Speaking to members of the media after the corporation’s first annual interfaith service on June 8 at the Church of the Nativity in Crystal Stream, Glasgow-Warner said the focus would be ensuring the burgesses were highlighted and involved, so there will not be any carnival-like celebrations.

However, she said there would be a cultural expo and show on June 14 highlighting steelbands, artisans, cooks and artistes. That is scheduled to take place after a parade, which is scheduled to begin at 10.30 am at Crystal Stream Road to West Park Savannah behind the corporation’s administrative building.

Diego Martin Central MP Symon de Nobriga, Minister of Communications in the Office of the Prime Minister, said being elevated to borough status could simply be a name change if the people of Diego Martin did not understand the pride that came with the status.

He said the pride of being a burgess as opposed to a resident was about the people loving one another and working to elevate each other.

“I started in 2016 with Alderman Glasgow-Warner when she was then Councillor Glasgow. I am extremely hopeful for the years to come because of this young mayor that we have and the young, vibrant members of the council who I know are working hard as a team and for their burgesses.”

Mayor: No new Govt help for Siparia

Siparia Mayor Doodnath Mayrhoo, during an interview last week, told Newsday there had been no changes or additional allocations to the area since it became a borough.

“As a matter of fact we got less than we would have gotten before. We applied for a little over $19 million in the mid-year review and we saw we got an allocation of about $1.5 million, which I suspect would go to garbage collection.”

He said it received no ministerial projects, none from the Rural Development Company or from the Urban Development Company of TT and it could not initiate any new projects because of a lack of funding.

Doodnath Mayrhoo –

Mayrhoo said the borough was grappling with a number of land slips but the corporation did not have the financial capability to deal with them. Many of the roads were in terrible condition and he was concerned about flooding in the area as the wet season was upon the country.

He said the corporation applied to the works ministry for assistance but nothing had been done.

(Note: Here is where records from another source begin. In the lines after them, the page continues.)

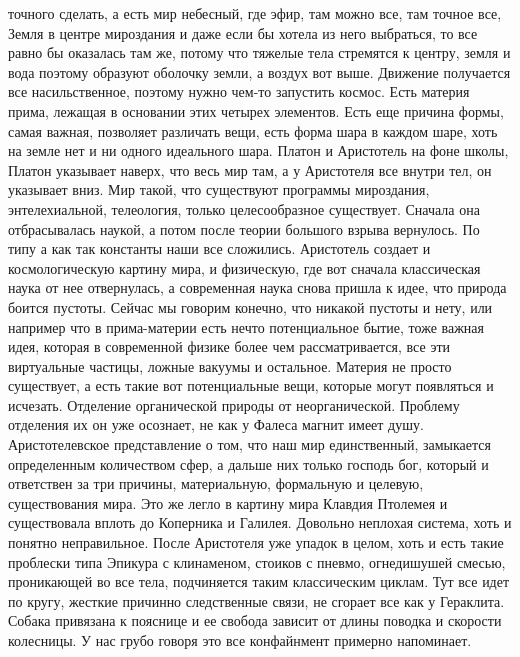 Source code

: \documentclass[a4paper, 12pt]{article}
\begin{document}
точного сделать, а есть мир небесный, где эфир, там можно все, там 
точное все, Земля в центре мироздания и даже если бы хотела из него 
выбраться, то все равно бы оказалась там же, потому что тяжелые тела 
стремятся к центру, земля и вода поэтому образуют оболочку земли, 
а воздух вот выше. Движение получается все насильственное, поэтому нужно 
чем-то запустить космос. Есть материя прима, лежащая в основании этих 
четырех элементов. Есть еще причина формы, самая важная, позволяет 
различать вещи, есть форма шара в каждом шаре, хоть на земле нет и ни 
одного идеального шара. Платон и Аристотель на фоне школы, Платон 
указывает наверх, что весь мир там, а у Аристотеля все внутри тел, он 
указывает вниз. Мир такой, что существуют программы мироздания, 
энтелехиальной, телеология, только целесообразное существует. Сначала 
она отбрасывалась наукой, а потом после теории большого взрыва 
вернулось. По типу а как так константы наши все сложились. Аристотель 
создает и космологическую картину мира, и физическую, где вот сначала 
классическая наука от нее отвернулась, а современная наука снова пришла 
к идее, что природа боится пустоты. Сейчас мы говорим конечно, что 
никакой пустоты и нету, или например что в прима-материи есть нечто 
потенциальное бытие, тоже важная идея, которая в современной физике 
более чем рассматривается, все эти виртуальные частицы, ложные вакуумы 
и остальное. Материя не просто существует, а есть такие вот 
потенциальные вещи, которые могут появляться и исчезать. Отделение 
органической природы от неорганической. Проблему отделения их он уже 
осознает, не как у Фалеса магнит имеет душу. Аристотелевское 
представление о том, что наш мир единственный, замыкается определенным 
количеством сфер, а дальше них только господь бог, который и ответствен 
за три причины, материальную, формальную и целевую, существования мира. 
Это же легло в картину мира Клавдия Птолемея и существовала вплоть до 
Коперника и Галилея. Довольно неплохая система, хоть и понятно 
неправильное. После Аристотеля уже упадок в целом, хоть и есть такие 
проблески типа Эпикура с клинаменом, стоиков с пневмо, огнедишушей 
смесью, проникающей во все тела, подчиняется таким классическим циклам. 
Тут все идет по кругу, жесткие причинно следственные связи, не сгорает 
все как у Гераклита. Собака привязана к пояснице и ее свобода зависит от 
длины поводка и скорости колесницы. У нас грубо говоря это все 
конфайнмент примерно напоминает. 
\end{document}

“We (the UNC) always said it was just a superficial name change with no additional benefits to the burgesses and the government has lived up to our expectations. We have seen no improvements or additional funding to take care of the needs of the people. It’s very disappointing.”

He said he had no hope for the borough’s second year.

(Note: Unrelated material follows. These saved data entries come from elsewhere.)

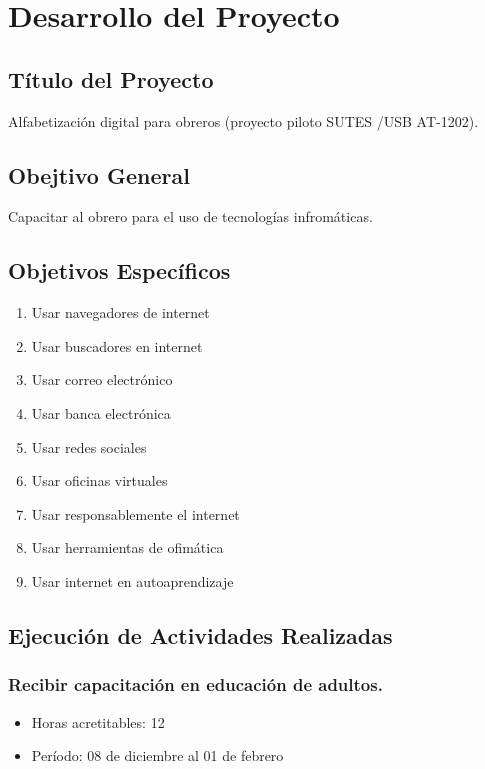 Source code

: 	\chapter{Desarrollo del Proyecto}

        \section{Título del Proyecto}
            Alfabetización digital para obreros (proyecto piloto SUTES /USB AT-1202).
            
        \section{Obejtivo General}
            Capacitar al obrero para el uso de tecnologías infromáticas.
            
        \section{Objetivos Específicos}
            \begin{enumerate}
                \item Usar navegadores de internet
                \item Usar buscadores en internet
                \item Usar correo electrónico
                \item Usar banca electrónica
                \item Usar redes sociales
                \item Usar oficinas virtuales
                \item Usar responsablemente el internet
                \item Usar herramientas de ofimática
                \item Usar internet en autoaprendizaje
            \end{enumerate}
            
        \section{Ejecución de Actividades Realizadas}

             \subsection {Recibir capacitación en educación de adultos.}
             \begin{itemize}
                 \item Horas acretitables: 12
                 \item Período: 08 de diciembre al 01 de febrero
                \end{itemize}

“Judging from the economic situation in the country I do not want to hold my breath. It seems as though this country is really broke.”

He said local government reform, which would allow corporations to collect taxes to serve its burgesses, was a “farce” used to fool people into voting for the PNM in the last the local government election.

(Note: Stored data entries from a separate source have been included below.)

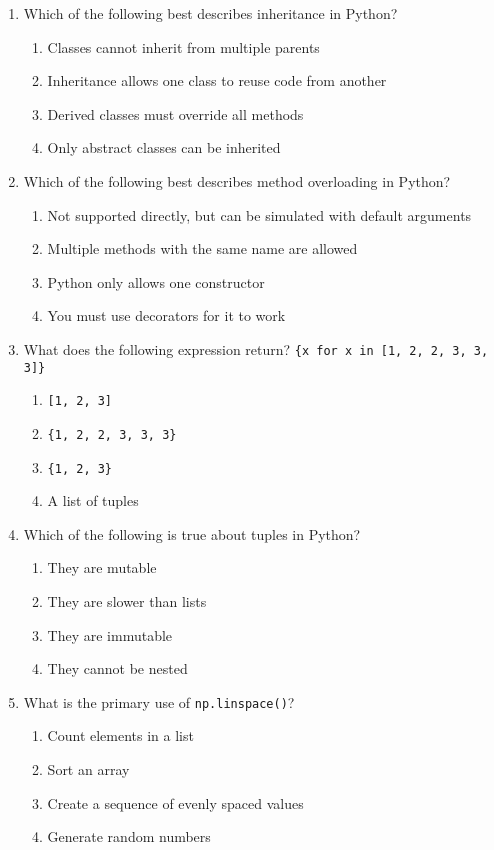 \documentclass[12pt]{article}
\begin{document}
\begin{enumerate}[label=\arabic*.]
\item Which of the following best describes inheritance in Python?  
\begin{enumerate}[label=\Alph*.]
\item Classes cannot inherit from multiple parents  
\item Inheritance allows one class to reuse code from another  
\item Derived classes must override all methods  
\item Only abstract classes can be inherited  
\end{enumerate}

\item Which of the following best describes method overloading in Python?  
\begin{enumerate}[label=\Alph*.]
\item Not supported directly, but can be simulated with default arguments  
\item Multiple methods with the same name are allowed  
\item Python only allows one constructor  
\item You must use decorators for it to work  
\end{enumerate}

\item What does the following expression return?  
\texttt{\{x for x in [1, 2, 2, 3, 3, 3]\}}  
\begin{enumerate}[label=\Alph*.]
\item \texttt{[1, 2, 3]}
\item \texttt{\{1, 2, 2, 3, 3, 3\}}
\item \texttt{\{1, 2, 3\}}
\item A list of tuples
\end{enumerate}

\item Which of the following is true about tuples in Python?  
\begin{enumerate}[label=\Alph*.]
\item They are mutable  
\item They are slower than lists  
\item They are immutable  
\item They cannot be nested  
\end{enumerate}

\item What is the primary use of \texttt{np.linspace()}?  
\begin{enumerate}[label=\Alph*.]
\item Count elements in a list  
\item Sort an array  
\item Create a sequence of evenly spaced values  
\item Generate random numbers  
\end{enumerate}

\end{enumerate}
\end{document}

“We knew this local government reform would not come. They are not prepared for it. They do not have the financing to take care of it because they would need to hire staff, pay them, and rent and furnish spaces.

“We cannot handle what we have right now so how would we handle six-eight divisions like a ministry?”

Opposition leader and MP for Siparia Kamla Persad-Bissessar concurred saying the $19 million requested would have gone towards road repairs, equipment, cleaning watercourses and providing water trucking services. Instead, she said the PNM government continued to underfund and underdevelop the borough.

She told Newsday via WhatsApp last week, “The one-year anniversary of the Siparia regional corporation’s renaming to a borough is an occasion to remind us of this government’s gimmickry, superficiality, and deceptiveness.

“The PNM’s granting of borough status to Siparia was cheap election propaganda. There has been no difference in funding or legal status, except perhaps for the location of abattoirs and markets and a few road regulations.”

She said the change of status was just a name change, superficial “development,” which the borough had to fund from its limited resources to change public signs and stationery.